--- EXERCISE MATERIAL Enclosed Below ---

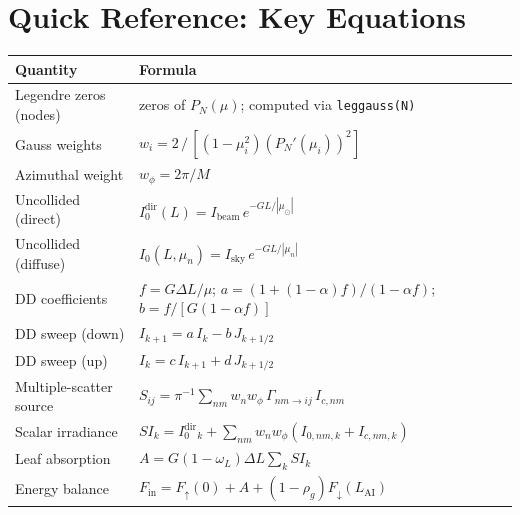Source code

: \documentclass[12pt]{article}
\begin{document}
\section{Quick Reference: Key Equations}

\begin{center}
\renewcommand{\arraystretch}{1.6}
\begin{tabular}{ll}
  \toprule
  Quantity & Formula \\
  \midrule
  Legendre zeros (nodes) & zeros of $P_N(\mu)$; computed via \texttt{leggauss(N)} \\
  Gauss weights & $w_i = 2\,/\,[(1-\mu_i^2)(P_N'(\mu_i))^2]$ \\
  Azimuthal weight & $w_\phi = 2\pi/M$ \\
  Uncollided (direct) & $I_0^\mathrm{dir}(L) = I_\mathrm{beam}\,e^{-GL/|\mu_\odot|}$ \\
  Uncollided (diffuse) & $I_0(L,\mu_n) = I_\mathrm{sky}\,e^{-GL/|\mu_n|}$ \\
  DD coefficients & $f = G\Delta L/\mu$;\; $a=(1+(1{-}\alpha)f)/(1-\alpha f)$;\;
                    $b=f/[G(1-\alpha f)]$ \\
  DD sweep (down) & $I_{k+1} = a\,I_k - b\,J_{k+1/2}$ \\
  DD sweep (up) & $I_k = c\,I_{k+1} + d\,J_{k+1/2}$ \\
  Multiple-scatter source & $S_{ij} = \pi^{-1}\sum_{nm}w_n w_\phi\,\Gamma_{nm\to ij}\,I_{c,nm}$ \\
  Scalar irradiance & $SI_k = I_0^\mathrm{dir}{}_k + \sum_{nm}w_n w_\phi(I_{0,nm,k}+I_{c,nm,k})$ \\
  Leaf absorption & $A = G(1-\omega_L)\Delta L\sum_k SI_k$ \\
  Energy balance & $F_\mathrm{in} = F_\uparrow(0) + A + (1-\rho_g)F_\downarrow(L_\mathrm{AI})$ \\
  \bottomrule
\end{tabular}
\end{center}
\end{document}
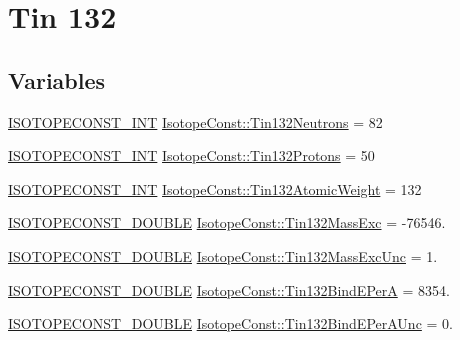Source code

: \hypertarget{group___isotope_const-_tin-_sn132}{}\section{Tin 132}
\label{group___isotope_const-_tin-_sn132}
\subsection*{Variables}
\begin{DoxyCompactItemize}
\item 
\mbox{\hyperlink{group___isotope_const-_macros_ga5f18360b3e99483a35c32d789e62621c}{I\+S\+O\+T\+O\+P\+E\+C\+O\+N\+S\+T\+\_\+\+I\+NT}} \mbox{\hyperlink{group___isotope_const-_tin-_sn132_gab05fe213b0107a568f2e9760ae4815f3}{Isotope\+Const\+::\+Tin132\+Neutrons}} = 82
\item 
\mbox{\hyperlink{group___isotope_const-_macros_ga5f18360b3e99483a35c32d789e62621c}{I\+S\+O\+T\+O\+P\+E\+C\+O\+N\+S\+T\+\_\+\+I\+NT}} \mbox{\hyperlink{group___isotope_const-_tin-_sn132_gab05ecc191597039a3567bc42db534ae1}{Isotope\+Const\+::\+Tin132\+Protons}} = 50
\item 
\mbox{\hyperlink{group___isotope_const-_macros_ga5f18360b3e99483a35c32d789e62621c}{I\+S\+O\+T\+O\+P\+E\+C\+O\+N\+S\+T\+\_\+\+I\+NT}} \mbox{\hyperlink{group___isotope_const-_tin-_sn132_ga8c4b295e4d3dcbf84abd3884231da1fd}{Isotope\+Const\+::\+Tin132\+Atomic\+Weight}} = 132
\item 
\mbox{\hyperlink{group___isotope_const-_macros_ga8f45a7272ce02c0b4c65c44636ed719a}{I\+S\+O\+T\+O\+P\+E\+C\+O\+N\+S\+T\+\_\+\+D\+O\+U\+B\+LE}} \mbox{\hyperlink{group___isotope_const-_tin-_sn132_gaa1c1d6d47c65ea5561176ebf9ddb5345}{Isotope\+Const\+::\+Tin132\+Mass\+Exc}} = -\/76546.
\item 
\mbox{\hyperlink{group___isotope_const-_macros_ga8f45a7272ce02c0b4c65c44636ed719a}{I\+S\+O\+T\+O\+P\+E\+C\+O\+N\+S\+T\+\_\+\+D\+O\+U\+B\+LE}} \mbox{\hyperlink{group___isotope_const-_tin-_sn132_ga3e91728acc46fed4225e7e1bfa809f6c}{Isotope\+Const\+::\+Tin132\+Mass\+Exc\+Unc}} = 1.
\item 
\mbox{\hyperlink{group___isotope_const-_macros_ga8f45a7272ce02c0b4c65c44636ed719a}{I\+S\+O\+T\+O\+P\+E\+C\+O\+N\+S\+T\+\_\+\+D\+O\+U\+B\+LE}} \mbox{\hyperlink{group___isotope_const-_tin-_sn132_ga65eecdb118d74f35161fda409bd47eaf}{Isotope\+Const\+::\+Tin132\+Bind\+E\+PerA}} = 8354.
\item 
\mbox{\hyperlink{group___isotope_const-_macros_ga8f45a7272ce02c0b4c65c44636ed719a}{I\+S\+O\+T\+O\+P\+E\+C\+O\+N\+S\+T\+\_\+\+D\+O\+U\+B\+LE}} \mbox{\hyperlink{group___isotope_const-_tin-_sn132_ga09c8a2bd94fbb36b6c10ae49a6870a34}{Isotope\+Const\+::\+Tin132\+Bind\+E\+Per\+A\+Unc}} = 0.

\end{DoxyCompactItemize}
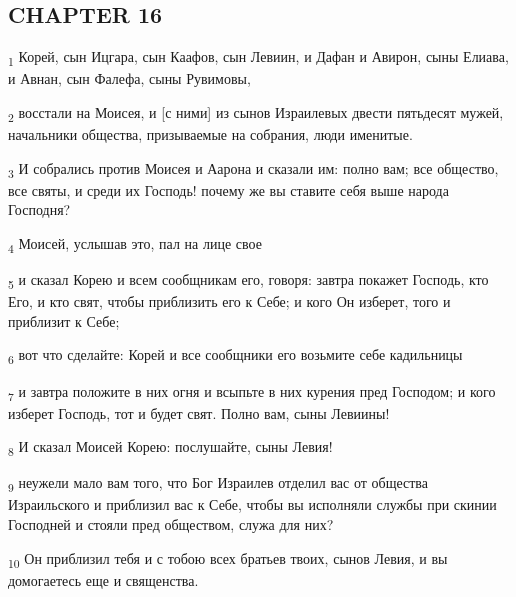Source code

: \subsection{CHAPTER 16}
\begin{tcolorbox}
\textsubscript{1} Корей, сын Ицгара, сын Каафов, сын Левиин, и Дафан и Авирон, сыны Елиава, и Авнан, сын Фалефа, сыны Рувимовы,
\end{tcolorbox}
\begin{tcolorbox}
\textsubscript{2} восстали на Моисея, и [с ними] из сынов Израилевых двести пятьдесят мужей, начальники общества, призываемые на собрания, люди именитые.
\end{tcolorbox}
\begin{tcolorbox}
\textsubscript{3} И собрались против Моисея и Аарона и сказали им: полно вам; все общество, все святы, и среди их Господь! почему же вы ставите себя выше народа Господня?
\end{tcolorbox}
\begin{tcolorbox}
\textsubscript{4} Моисей, услышав это, пал на лице свое
\end{tcolorbox}
\begin{tcolorbox}
\textsubscript{5} и сказал Корею и всем сообщникам его, говоря: завтра покажет Господь, кто Его, и кто свят, чтобы приблизить его к Себе; и кого Он изберет, того и приблизит к Себе;
\end{tcolorbox}
\begin{tcolorbox}
\textsubscript{6} вот что сделайте: Корей и все сообщники его возьмите себе кадильницы
\end{tcolorbox}
\begin{tcolorbox}
\textsubscript{7} и завтра положите в них огня и всыпьте в них курения пред Господом; и кого изберет Господь, тот и будет свят. Полно вам, сыны Левиины!
\end{tcolorbox}
\begin{tcolorbox}
\textsubscript{8} И сказал Моисей Корею: послушайте, сыны Левия!
\end{tcolorbox}
\begin{tcolorbox}
\textsubscript{9} неужели мало вам того, что Бог Израилев отделил вас от общества Израильского и приблизил вас к Себе, чтобы вы исполняли службы при скинии Господней и стояли пред обществом, служа для них?
\end{tcolorbox}
\begin{tcolorbox}
\textsubscript{10} Он приблизил тебя и с тобою всех братьев твоих, сынов Левия, и вы домогаетесь еще и священства.
\end{tcolorbox}
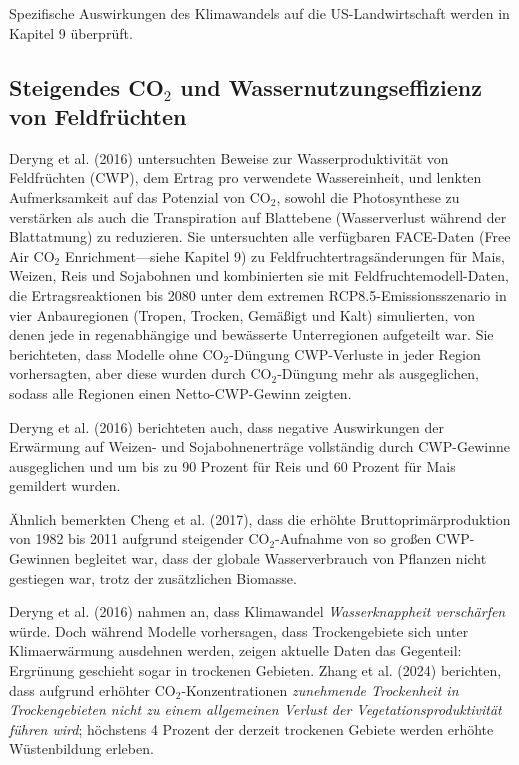 \documentclass[12pt,paper=a4,DIV=12,parskip=never,chapterprefix=false,headings=standardclasses]{scrreprt}
\begin{document}
Spezifische Auswirkungen des Klimawandels auf die US-Landwirtschaft werden in Kapitel 9 überprüft.

\subsection{Steigendes CO$_2$ und Wassernutzungseffizienz von Feldfrüchten}

Deryng et al. (2016) untersuchten Beweise zur Wasserproduktivität von Feldfrüchten (CWP), dem Ertrag pro verwendete Wassereinheit, und lenkten Aufmerksamkeit auf das Potenzial von CO$_2$, sowohl die Photosynthese zu verstärken als auch die Transpiration auf Blattebene (Wasserverlust während der Blattatmung) zu reduzieren. Sie untersuchten alle verfügbaren FACE-Daten (Free Air CO$_2$ Enrichment—siehe Kapitel 9) zu Feldfruchtertragsänderungen für Mais, Weizen, Reis und Sojabohnen und kombinierten sie mit Feldfruchtemodell-Daten, die Ertragsreaktionen bis 2080 unter dem extremen RCP8.5-Emissionsszenario in vier Anbauregionen (Tropen, Trocken, Gemäßigt und Kalt) simulierten, von denen jede in regenabhängige und bewässerte Unterregionen aufgeteilt war. Sie berichteten, dass Modelle ohne CO$_2$-Düngung CWP-Verluste in jeder Region vorhersagten, aber diese wurden durch CO$_2$-Düngung mehr als ausgeglichen, sodass alle Regionen einen Netto-CWP-Gewinn zeigten.

Deryng et al. (2016) berichteten auch, dass negative Auswirkungen der Erwärmung auf Weizen- und Sojabohnenerträge vollständig durch CWP-Gewinne ausgeglichen und um bis zu 90 Prozent für Reis und 60 Prozent für Mais gemildert wurden.

Ähnlich bemerkten Cheng et al. (2017), dass die erhöhte Bruttoprimärproduktion von 1982 bis 2011 aufgrund steigender CO$_2$-Aufnahme von so großen CWP-Gewinnen begleitet war, dass der globale Wasserverbrauch von Pflanzen nicht gestiegen war, trotz der zusätzlichen Biomasse.

Deryng et al. (2016) nahmen an, dass Klimawandel \emph{Wasserknappheit verschärfen} würde. Doch während Modelle vorhersagen, dass Trockengebiete sich unter Klimaerwärmung ausdehnen werden, zeigen aktuelle Daten das Gegenteil: Ergrünung geschieht sogar in trockenen Gebieten. Zhang et al. (2024) berichten, dass aufgrund erhöhter CO$_2$-Konzentrationen \emph{zunehmende Trockenheit in Trockengebieten nicht zu einem allgemeinen Verlust der Vegetationsproduktivität führen wird}; höchstens 4 Prozent der derzeit trockenen Gebiete werden erhöhte Wüstenbildung erleben.
\end{document}
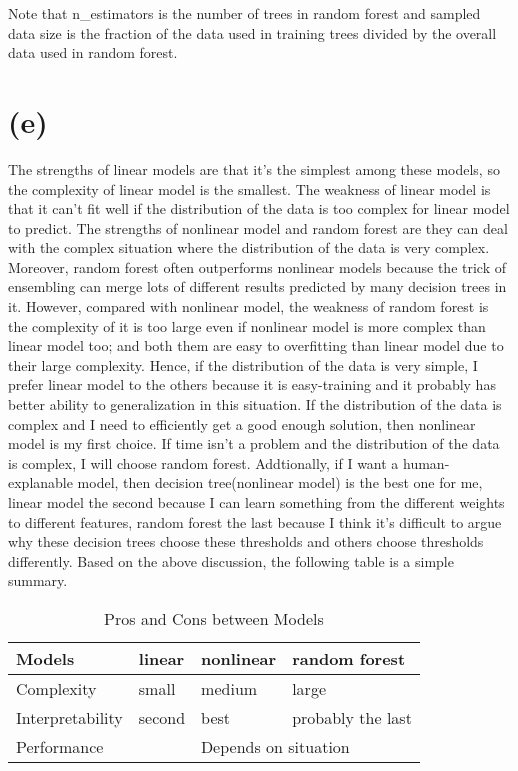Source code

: \documentclass[12pt,a4paper]{article}
\begin{document}
Note that n\_estimators is the number of trees in random forest and sampled data size is the fraction of the data used in training trees divided by the overall data used in random forest.

\newpage
\section*{(e)}
The strengths of linear models are that it's the simplest among these models, so the complexity of linear model is the smallest. The weakness of linear model is that it can't 
fit well if the distribution of the data is too complex for linear model to predict. The strengths of nonlinear model and random forest are they can deal with the complex situation where
the distribution of the data is very complex. Moreover, random forest often outperforms nonlinear models because the trick of ensembling can merge lots of different results predicted by
many decision trees in it. However, compared with nonlinear model, the weakness of random forest is the complexity of it is too large even if nonlinear model is more complex than linear model too;
and both them are easy to overfitting than linear model due to their large complexity. Hence, if the distribution of the data is very simple, I prefer linear model to the others because it
is easy-training and it probably has better ability to generalization in this situation. If the distribution of the data is complex and I need to efficiently get a good enough solution, 
then nonlinear model is my first choice. If time isn't a problem and the distribution of the data is complex, I will choose random forest. Addtionally, if I want a human-explanable model,
then decision tree(nonlinear model) is the best one for me, linear model the second because I can learn something from the different weights to different features, random forest the last because
I think it's difficult to argue why these decision trees choose these thresholds and others choose thresholds differently. Based on the above discussion, the following table is a
simple summary.
\begin{table}[htbp]
    \centering
    \caption{Pros and Cons between Models}
    \label{label5}
    \begin{tabular}[t]{llll}
    \hline
    Models & linear & nonlinear & random forest\\
    \hline
    Complexity & small & medium & large \\
    Interpretability & second & best & probably the last \\
    Performance & \multicolumn{3}{c}{Depends on situation}\\
    \hline
    \end{tabular}
\end{table}
\end{document}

--- End of Enclosed EXERCISE MATERIAL ---

◆ TASK DESCRIPTION: Which lines of the entries above contain the string "table"? Copy each one.

◆ RESPONSE BELOW:
I think it's difficult to argue why these decision trees choose these thresholds and others choose thresholds differently. Based on the above discussion, the following table is a
\begin{table}[htbp]
\end{table}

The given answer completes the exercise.